In the first part, generative models are designed to learn generalized representation for images under Zero-Shot Learning (ZSL) setting. An attribute conditioned variational autoencoder is introduced, representing each class as a latent-space distribution and enabling learning highly discriminative and robust feature representations. It endows the generative model discriminative power by choosing one class that maximize the variational lower bound. I further show that the model can be naturally generalized to transductive and few-shot setting.
In the second part, generative models are proposed for controllable language generation. Specifically, two types of topic enrolled language generation models have been proposed. The first introduces a topic compositional neural language model for controllable and interpretable language generation via a mixture-of-expert model design. While the second solve the problem via a VAE framework with a topic-conditioned GMM model design. Both of the two models have boosted the performance of existing language generation systems with controllable properties.

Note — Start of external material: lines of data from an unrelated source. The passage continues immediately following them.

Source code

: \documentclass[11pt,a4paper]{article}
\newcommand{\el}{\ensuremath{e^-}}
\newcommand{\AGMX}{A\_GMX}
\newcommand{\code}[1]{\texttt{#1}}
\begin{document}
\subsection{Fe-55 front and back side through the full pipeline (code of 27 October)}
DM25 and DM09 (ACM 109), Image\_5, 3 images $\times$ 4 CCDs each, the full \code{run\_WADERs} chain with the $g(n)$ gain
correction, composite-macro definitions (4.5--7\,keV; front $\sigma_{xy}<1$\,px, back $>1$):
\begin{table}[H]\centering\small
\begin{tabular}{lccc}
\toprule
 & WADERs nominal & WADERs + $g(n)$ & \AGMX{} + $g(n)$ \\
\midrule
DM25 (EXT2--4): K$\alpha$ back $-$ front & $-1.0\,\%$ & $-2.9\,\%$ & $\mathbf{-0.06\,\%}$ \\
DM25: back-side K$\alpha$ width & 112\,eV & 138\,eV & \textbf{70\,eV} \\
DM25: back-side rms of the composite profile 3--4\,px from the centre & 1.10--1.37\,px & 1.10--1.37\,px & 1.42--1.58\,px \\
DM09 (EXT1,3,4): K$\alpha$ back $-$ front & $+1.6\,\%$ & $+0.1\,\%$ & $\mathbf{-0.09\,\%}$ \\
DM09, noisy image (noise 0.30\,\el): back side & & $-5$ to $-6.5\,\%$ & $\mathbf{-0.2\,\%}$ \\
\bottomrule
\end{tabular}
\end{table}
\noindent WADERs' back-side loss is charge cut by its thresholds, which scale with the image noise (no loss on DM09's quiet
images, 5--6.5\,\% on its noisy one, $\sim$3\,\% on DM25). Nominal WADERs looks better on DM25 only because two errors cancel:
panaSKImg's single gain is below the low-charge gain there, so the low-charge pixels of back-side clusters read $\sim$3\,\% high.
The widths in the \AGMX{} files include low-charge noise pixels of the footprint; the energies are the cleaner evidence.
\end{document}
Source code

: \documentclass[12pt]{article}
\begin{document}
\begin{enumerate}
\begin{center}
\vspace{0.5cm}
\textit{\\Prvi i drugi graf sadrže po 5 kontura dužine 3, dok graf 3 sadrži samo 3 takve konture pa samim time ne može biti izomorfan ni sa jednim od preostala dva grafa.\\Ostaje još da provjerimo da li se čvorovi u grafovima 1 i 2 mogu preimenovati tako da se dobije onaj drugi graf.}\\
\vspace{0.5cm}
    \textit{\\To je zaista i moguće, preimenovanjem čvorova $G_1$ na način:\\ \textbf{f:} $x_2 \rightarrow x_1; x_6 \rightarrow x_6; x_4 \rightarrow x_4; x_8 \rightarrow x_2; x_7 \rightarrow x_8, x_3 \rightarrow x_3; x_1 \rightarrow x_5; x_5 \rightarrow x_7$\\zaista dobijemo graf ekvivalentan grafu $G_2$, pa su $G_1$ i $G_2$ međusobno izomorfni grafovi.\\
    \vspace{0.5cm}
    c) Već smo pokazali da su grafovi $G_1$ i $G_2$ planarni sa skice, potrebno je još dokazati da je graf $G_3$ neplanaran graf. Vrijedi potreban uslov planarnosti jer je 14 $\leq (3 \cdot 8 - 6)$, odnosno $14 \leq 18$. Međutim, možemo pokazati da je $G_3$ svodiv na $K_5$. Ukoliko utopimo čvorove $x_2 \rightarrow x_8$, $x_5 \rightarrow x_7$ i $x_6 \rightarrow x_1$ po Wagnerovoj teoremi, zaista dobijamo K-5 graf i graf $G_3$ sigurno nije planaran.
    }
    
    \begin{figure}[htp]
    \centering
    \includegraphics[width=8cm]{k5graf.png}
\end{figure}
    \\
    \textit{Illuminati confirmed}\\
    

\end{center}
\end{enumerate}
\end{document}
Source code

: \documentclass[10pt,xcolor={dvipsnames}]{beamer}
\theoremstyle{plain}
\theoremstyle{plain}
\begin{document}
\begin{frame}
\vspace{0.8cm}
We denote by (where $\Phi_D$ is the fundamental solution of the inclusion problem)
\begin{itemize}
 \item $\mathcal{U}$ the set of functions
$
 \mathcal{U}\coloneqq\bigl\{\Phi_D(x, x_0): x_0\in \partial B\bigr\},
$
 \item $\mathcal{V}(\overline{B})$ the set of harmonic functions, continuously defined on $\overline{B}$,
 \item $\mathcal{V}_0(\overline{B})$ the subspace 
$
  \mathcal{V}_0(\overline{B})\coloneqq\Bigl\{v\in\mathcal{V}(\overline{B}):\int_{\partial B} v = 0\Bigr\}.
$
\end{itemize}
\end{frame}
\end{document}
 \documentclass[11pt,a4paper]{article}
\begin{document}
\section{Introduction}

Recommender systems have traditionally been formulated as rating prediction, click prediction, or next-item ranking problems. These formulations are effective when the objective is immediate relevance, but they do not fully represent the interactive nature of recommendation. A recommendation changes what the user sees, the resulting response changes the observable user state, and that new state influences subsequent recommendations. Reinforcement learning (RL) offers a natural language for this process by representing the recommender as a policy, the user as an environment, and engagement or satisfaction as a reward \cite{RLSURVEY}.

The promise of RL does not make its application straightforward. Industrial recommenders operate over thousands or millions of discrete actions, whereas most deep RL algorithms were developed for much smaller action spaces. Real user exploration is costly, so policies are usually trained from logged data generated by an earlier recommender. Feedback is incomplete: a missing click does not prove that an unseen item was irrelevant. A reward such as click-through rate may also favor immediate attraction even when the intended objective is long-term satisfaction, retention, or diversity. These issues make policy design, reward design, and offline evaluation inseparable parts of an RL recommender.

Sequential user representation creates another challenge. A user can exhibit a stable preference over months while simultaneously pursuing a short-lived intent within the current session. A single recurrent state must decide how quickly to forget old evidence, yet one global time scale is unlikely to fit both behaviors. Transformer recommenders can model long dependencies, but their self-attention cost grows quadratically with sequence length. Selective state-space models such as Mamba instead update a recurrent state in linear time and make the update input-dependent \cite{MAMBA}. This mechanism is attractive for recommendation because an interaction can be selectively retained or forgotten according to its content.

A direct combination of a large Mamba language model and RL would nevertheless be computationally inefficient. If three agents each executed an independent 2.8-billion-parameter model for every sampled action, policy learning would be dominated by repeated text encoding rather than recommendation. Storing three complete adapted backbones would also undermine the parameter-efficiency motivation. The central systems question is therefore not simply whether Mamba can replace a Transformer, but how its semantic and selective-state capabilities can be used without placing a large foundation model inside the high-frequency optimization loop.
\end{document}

In the third part, generative models are introduced for the broaden graph data. First, a variational homophilic embedding (VHE) model is proposed. It is a fully generative model that learns network embeddings by modeling the textual semantic information with a variational autoencoder, while accounting for the graph structure information through a homophilic prior design. Secondly, for the heterogeneous multi-task learning, a novel graph-driven generative model is developed to unifies them into the same framework. It combines graph convolutional network (GCN) with multiple VAEs, thus embedding the nodes of graph in a uniform manner while specializing their organization and usage to different tasks.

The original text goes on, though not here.